La estancia en España no es cómoda para un extranjero pobre, no solo por la necesidad de buscar un trabajo cada día más escaso, sino por las condiciones de vida que el inmigrante debe asumir hasta la llegada de algún ingreso o cierto acomodo al lugar. Hacinamiento en pisos patera, falta de dinero, soledad abundante, lejanía cultural con el entorno, miedo al fracaso. La sola mención de esta pequeña lista nos alarma y deprime. ¿Seríamos acaso nosotros capaces de esa valentía?
Analía fue de trabajo en trabajo buscando una estabilidad que le permitiera satisfacer sus objetivos, enviar dinero a los suyos y encontrar un entorno doméstico familiar decente. Pero el tiempo fue pasando y su vida seguía a salto de mata.

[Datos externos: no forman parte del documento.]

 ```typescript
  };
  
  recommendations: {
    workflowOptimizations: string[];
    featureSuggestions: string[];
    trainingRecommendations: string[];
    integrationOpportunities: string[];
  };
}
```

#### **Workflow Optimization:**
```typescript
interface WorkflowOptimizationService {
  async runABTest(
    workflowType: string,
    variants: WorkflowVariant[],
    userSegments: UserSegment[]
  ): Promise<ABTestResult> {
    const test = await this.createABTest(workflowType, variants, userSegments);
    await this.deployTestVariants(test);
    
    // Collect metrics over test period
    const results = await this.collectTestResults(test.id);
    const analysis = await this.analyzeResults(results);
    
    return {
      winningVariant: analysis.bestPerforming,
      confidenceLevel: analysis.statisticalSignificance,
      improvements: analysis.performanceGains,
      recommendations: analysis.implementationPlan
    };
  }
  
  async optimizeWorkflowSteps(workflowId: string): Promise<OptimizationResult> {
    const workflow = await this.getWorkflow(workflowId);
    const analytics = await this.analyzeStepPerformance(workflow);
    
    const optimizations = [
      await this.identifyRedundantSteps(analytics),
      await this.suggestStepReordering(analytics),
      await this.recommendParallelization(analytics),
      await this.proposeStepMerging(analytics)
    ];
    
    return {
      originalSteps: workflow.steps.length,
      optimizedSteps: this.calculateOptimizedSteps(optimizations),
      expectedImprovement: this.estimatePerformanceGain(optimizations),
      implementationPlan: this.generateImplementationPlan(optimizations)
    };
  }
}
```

Como sucede a menudo la suerte le llegó por fin casualmente y consiguió ser cuidadora de una anciana. La familia era compresiva con su situación y el trato resultó francamente familiar. La retribución incluso era mejor de lo imaginado. Trabajo, casa, comida, incluso un ordenador para comunicarse y entretenerse. Tenia un día libre y tiempo de descanso diario. Además el compromiso de un contrato en cuanto pudiera ser posible también estaba incluido. El futuro se despejó y la tranquilidad de espíritu, dentro de lo que cabe en su situación volvió. De hecho podía ahorrar prácticamente la totalidad de la retribución, no tenía gastos que asumir, excepto algún capricho o alguna necesidad elemental y el teléfono para traspasar el océano a menudo.
Pues bien, ahí la vida y las debilidades que todos tenemos jugarían un papel en su contra. El inmigrante no debe tener debilidades o de tenerlas las ha de llevar con inteligencia que resulta imposible en la práctica. Analía tenía debilidades. Es joven, necesitada de todo lo que los jóvenes desean, diversión, compañía, amor. Incluso alguna locura y algún exceso. Los jóvenes a veces se pasan. Está en su naturaleza.

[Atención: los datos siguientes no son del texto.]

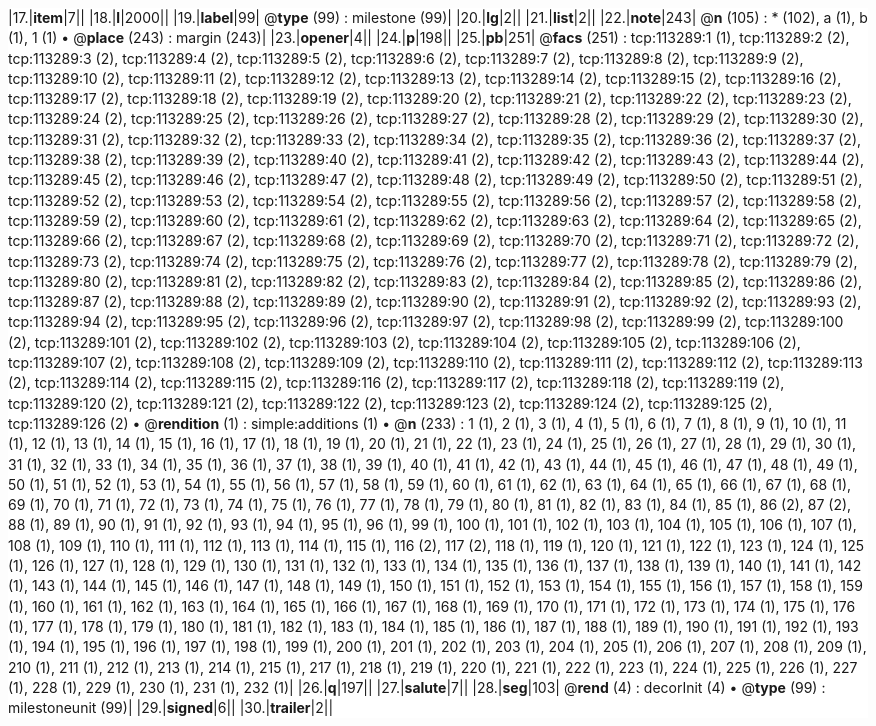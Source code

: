 |17.|__item__|7||
|18.|__l__|2000||
|19.|__label__|99| @__type__ (99) : milestone (99)|
|20.|__lg__|2||
|21.|__list__|2||
|22.|__note__|243| @__n__ (105) : * (102), a (1), b (1), 1 (1)  •  @__place__ (243) : margin (243)|
|23.|__opener__|4||
|24.|__p__|198||
|25.|__pb__|251| @__facs__ (251) : tcp:113289:1 (1), tcp:113289:2 (2), tcp:113289:3 (2), tcp:113289:4 (2), tcp:113289:5 (2), tcp:113289:6 (2), tcp:113289:7 (2), tcp:113289:8 (2), tcp:113289:9 (2), tcp:113289:10 (2), tcp:113289:11 (2), tcp:113289:12 (2), tcp:113289:13 (2), tcp:113289:14 (2), tcp:113289:15 (2), tcp:113289:16 (2), tcp:113289:17 (2), tcp:113289:18 (2), tcp:113289:19 (2), tcp:113289:20 (2), tcp:113289:21 (2), tcp:113289:22 (2), tcp:113289:23 (2), tcp:113289:24 (2), tcp:113289:25 (2), tcp:113289:26 (2), tcp:113289:27 (2), tcp:113289:28 (2), tcp:113289:29 (2), tcp:113289:30 (2), tcp:113289:31 (2), tcp:113289:32 (2), tcp:113289:33 (2), tcp:113289:34 (2), tcp:113289:35 (2), tcp:113289:36 (2), tcp:113289:37 (2), tcp:113289:38 (2), tcp:113289:39 (2), tcp:113289:40 (2), tcp:113289:41 (2), tcp:113289:42 (2), tcp:113289:43 (2), tcp:113289:44 (2), tcp:113289:45 (2), tcp:113289:46 (2), tcp:113289:47 (2), tcp:113289:48 (2), tcp:113289:49 (2), tcp:113289:50 (2), tcp:113289:51 (2), tcp:113289:52 (2), tcp:113289:53 (2), tcp:113289:54 (2), tcp:113289:55 (2), tcp:113289:56 (2), tcp:113289:57 (2), tcp:113289:58 (2), tcp:113289:59 (2), tcp:113289:60 (2), tcp:113289:61 (2), tcp:113289:62 (2), tcp:113289:63 (2), tcp:113289:64 (2), tcp:113289:65 (2), tcp:113289:66 (2), tcp:113289:67 (2), tcp:113289:68 (2), tcp:113289:69 (2), tcp:113289:70 (2), tcp:113289:71 (2), tcp:113289:72 (2), tcp:113289:73 (2), tcp:113289:74 (2), tcp:113289:75 (2), tcp:113289:76 (2), tcp:113289:77 (2), tcp:113289:78 (2), tcp:113289:79 (2), tcp:113289:80 (2), tcp:113289:81 (2), tcp:113289:82 (2), tcp:113289:83 (2), tcp:113289:84 (2), tcp:113289:85 (2), tcp:113289:86 (2), tcp:113289:87 (2), tcp:113289:88 (2), tcp:113289:89 (2), tcp:113289:90 (2), tcp:113289:91 (2), tcp:113289:92 (2), tcp:113289:93 (2), tcp:113289:94 (2), tcp:113289:95 (2), tcp:113289:96 (2), tcp:113289:97 (2), tcp:113289:98 (2), tcp:113289:99 (2), tcp:113289:100 (2), tcp:113289:101 (2), tcp:113289:102 (2), tcp:113289:103 (2), tcp:113289:104 (2), tcp:113289:105 (2), tcp:113289:106 (2), tcp:113289:107 (2), tcp:113289:108 (2), tcp:113289:109 (2), tcp:113289:110 (2), tcp:113289:111 (2), tcp:113289:112 (2), tcp:113289:113 (2), tcp:113289:114 (2), tcp:113289:115 (2), tcp:113289:116 (2), tcp:113289:117 (2), tcp:113289:118 (2), tcp:113289:119 (2), tcp:113289:120 (2), tcp:113289:121 (2), tcp:113289:122 (2), tcp:113289:123 (2), tcp:113289:124 (2), tcp:113289:125 (2), tcp:113289:126 (2)  •  @__rendition__ (1) : simple:additions (1)  •  @__n__ (233) : 1 (1), 2 (1), 3 (1), 4 (1), 5 (1), 6 (1), 7 (1), 8 (1), 9 (1), 10 (1), 11 (1), 12 (1), 13 (1), 14 (1), 15 (1), 16 (1), 17 (1), 18 (1), 19 (1), 20 (1), 21 (1), 22 (1), 23 (1), 24 (1), 25 (1), 26 (1), 27 (1), 28 (1), 29 (1), 30 (1), 31 (1), 32 (1), 33 (1), 34 (1), 35 (1), 36 (1), 37 (1), 38 (1), 39 (1), 40 (1), 41 (1), 42 (1), 43 (1), 44 (1), 45 (1), 46 (1), 47 (1), 48 (1), 49 (1), 50 (1), 51 (1), 52 (1), 53 (1), 54 (1), 55 (1), 56 (1), 57 (1), 58 (1), 59 (1), 60 (1), 61 (1), 62 (1), 63 (1), 64 (1), 65 (1), 66 (1), 67 (1), 68 (1), 69 (1), 70 (1), 71 (1), 72 (1), 73 (1), 74 (1), 75 (1), 76 (1), 77 (1), 78 (1), 79 (1), 80 (1), 81 (1), 82 (1), 83 (1), 84 (1), 85 (1), 86 (2), 87 (2), 88 (1), 89 (1), 90 (1), 91 (1), 92 (1), 93 (1), 94 (1), 95 (1), 96 (1), 99 (1), 100 (1), 101 (1), 102 (1), 103 (1), 104 (1), 105 (1), 106 (1), 107 (1), 108 (1), 109 (1), 110 (1), 111 (1), 112 (1), 113 (1), 114 (1), 115 (1), 116 (2), 117 (2), 118 (1), 119 (1), 120 (1), 121 (1), 122 (1), 123 (1), 124 (1), 125 (1), 126 (1), 127 (1), 128 (1), 129 (1), 130 (1), 131 (1), 132 (1), 133 (1), 134 (1), 135 (1), 136 (1), 137 (1), 138 (1), 139 (1), 140 (1), 141 (1), 142 (1), 143 (1), 144 (1), 145 (1), 146 (1), 147 (1), 148 (1), 149 (1), 150 (1), 151 (1), 152 (1), 153 (1), 154 (1), 155 (1), 156 (1), 157 (1), 158 (1), 159 (1), 160 (1), 161 (1), 162 (1), 163 (1), 164 (1), 165 (1), 166 (1), 167 (1), 168 (1), 169 (1), 170 (1), 171 (1), 172 (1), 173 (1), 174 (1), 175 (1), 176 (1), 177 (1), 178 (1), 179 (1), 180 (1), 181 (1), 182 (1), 183 (1), 184 (1), 185 (1), 186 (1), 187 (1), 188 (1), 189 (1), 190 (1), 191 (1), 192 (1), 193 (1), 194 (1), 195 (1), 196 (1), 197 (1), 198 (1), 199 (1), 200 (1), 201 (1), 202 (1), 203 (1), 204 (1), 205 (1), 206 (1), 207 (1), 208 (1), 209 (1), 210 (1), 211 (1), 212 (1), 213 (1), 214 (1), 215 (1), 217 (1), 218 (1), 219 (1), 220 (1), 221 (1), 222 (1), 223 (1), 224 (1), 225 (1), 226 (1), 227 (1), 228 (1), 229 (1), 230 (1), 231 (1), 232 (1)|
|26.|__q__|197||
|27.|__salute__|7||
|28.|__seg__|103| @__rend__ (4) : decorInit (4)  •  @__type__ (99) : milestoneunit (99)|
|29.|__signed__|6||
|30.|__trailer__|2||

Analía, por motivos que desconozco, pero que imagino, empezó a cambiar. Dejó de atender adecuadamente su trabajo, empezó a hacer salidas nocturnas furtivas, abandonando a la anciana durante horas, volvió en alguna ocasión en un lamentable estado etílico e incluso fue vista facilitando el acceso a algún individuo masculino al domicilio de la anciana y suyo propio. Finalmente fue detenida por la policía en una redada en una plaza en donde por las noches los jóvenes hacen lo que ya sabemos. Falta de papeles, fue conducida a comisaría. La anciana pasó toda la noche sola y Analía se enfrenta a la expulsión.
La familia, enseguida supo de esas idas y venidas. Ya se sabe, una escalera de vecinos no es precisamente un centro de discreción. La familia de acogida tampoco es precisamente de moral tradicional y entendía perfectamente lo que a Analía le pedía su juventud. Decidió ser tolerante y dar posibilidades de recuperar la confianza. Se habló, se comprendió y se dio un margen para la vuelta a cumplir adecuadamente con el trabajo.

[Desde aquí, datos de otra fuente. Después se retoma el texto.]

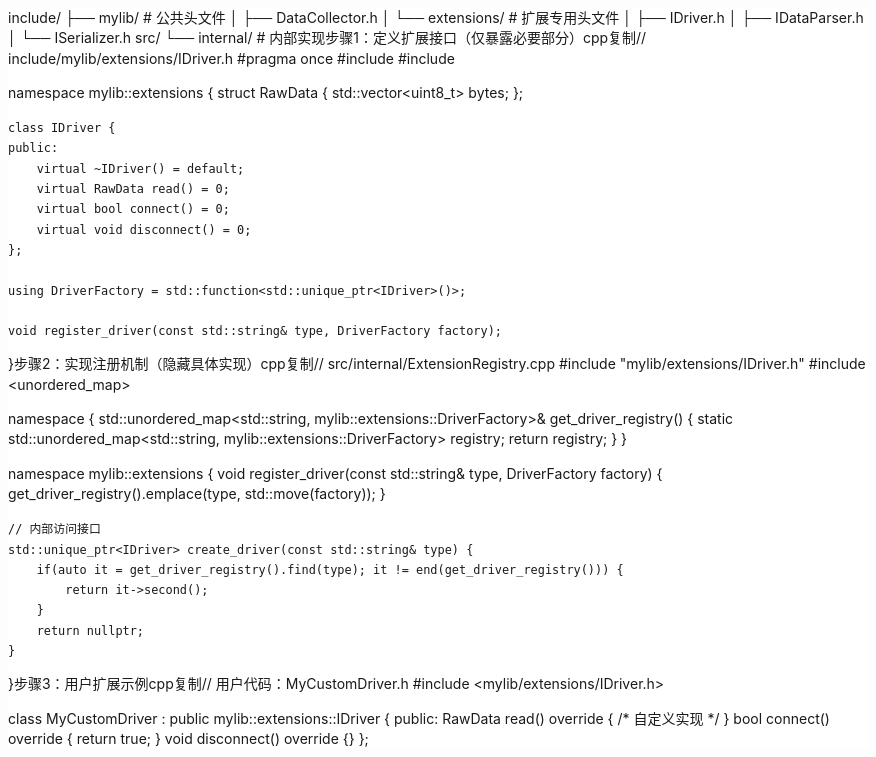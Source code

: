 include/
├── mylib/              # 公共头文件
│   ├── DataCollector.h
│   └── extensions/     # 扩展专用头文件
│       ├── IDriver.h
│       ├── IDataParser.h
│       └── ISerializer.h
src/
└── internal/           # 内部实现步骤1：定义扩展接口（仅暴露必要部分）cpp复制// include/mylib/extensions/IDriver.h
#pragma once
#include <memory>
#include <vector>

namespace mylib::extensions {
    struct RawData { std::vector<uint8_t> bytes; };

    class IDriver {
    public:
        virtual ~IDriver() = default;
        virtual RawData read() = 0;
        virtual bool connect() = 0;
        virtual void disconnect() = 0;
    };

    using DriverFactory = std::function<std::unique_ptr<IDriver>()>;
    
    void register_driver(const std::string& type, DriverFactory factory);
}步骤2：实现注册机制（隐藏具体实现）cpp复制// src/internal/ExtensionRegistry.cpp
#include "mylib/extensions/IDriver.h"
#include <unordered_map>

namespace {
    std::unordered_map<std::string, mylib::extensions::DriverFactory>& 
    get_driver_registry() {
        static std::unordered_map<std::string, mylib::extensions::DriverFactory> registry;
        return registry;
    }
}

namespace mylib::extensions {
    void register_driver(const std::string& type, DriverFactory factory) {
        get_driver_registry().emplace(type, std::move(factory));
    }
    
    // 内部访问接口
    std::unique_ptr<IDriver> create_driver(const std::string& type) {
        if(auto it = get_driver_registry().find(type); it != end(get_driver_registry())) {
            return it->second();
        }
        return nullptr;
    }
}步骤3：用户扩展示例cpp复制// 用户代码：MyCustomDriver.h
#include <mylib/extensions/IDriver.h>

class MyCustomDriver : public mylib::extensions::IDriver {
public:
    RawData read() override { /* 自定义实现 */ }
    bool connect() override { return true; }
    void disconnect() override {}
};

No pudo ser, la fuerza que impelía a Analía a seguir con esa doble vida era superior a su comprensión de la situación. La familia de acogida no tuvo más remedio que el despido y su substitución. Cosa que no fue fácil para ellos porque todos entendieron en que situación quedaba Analía. Esa familia sintió, como Analía, la dureza de una vida arrancada de su origen y en plena soledad.
Así son las cosas. Al más puro estilo neorrealista de postguerra.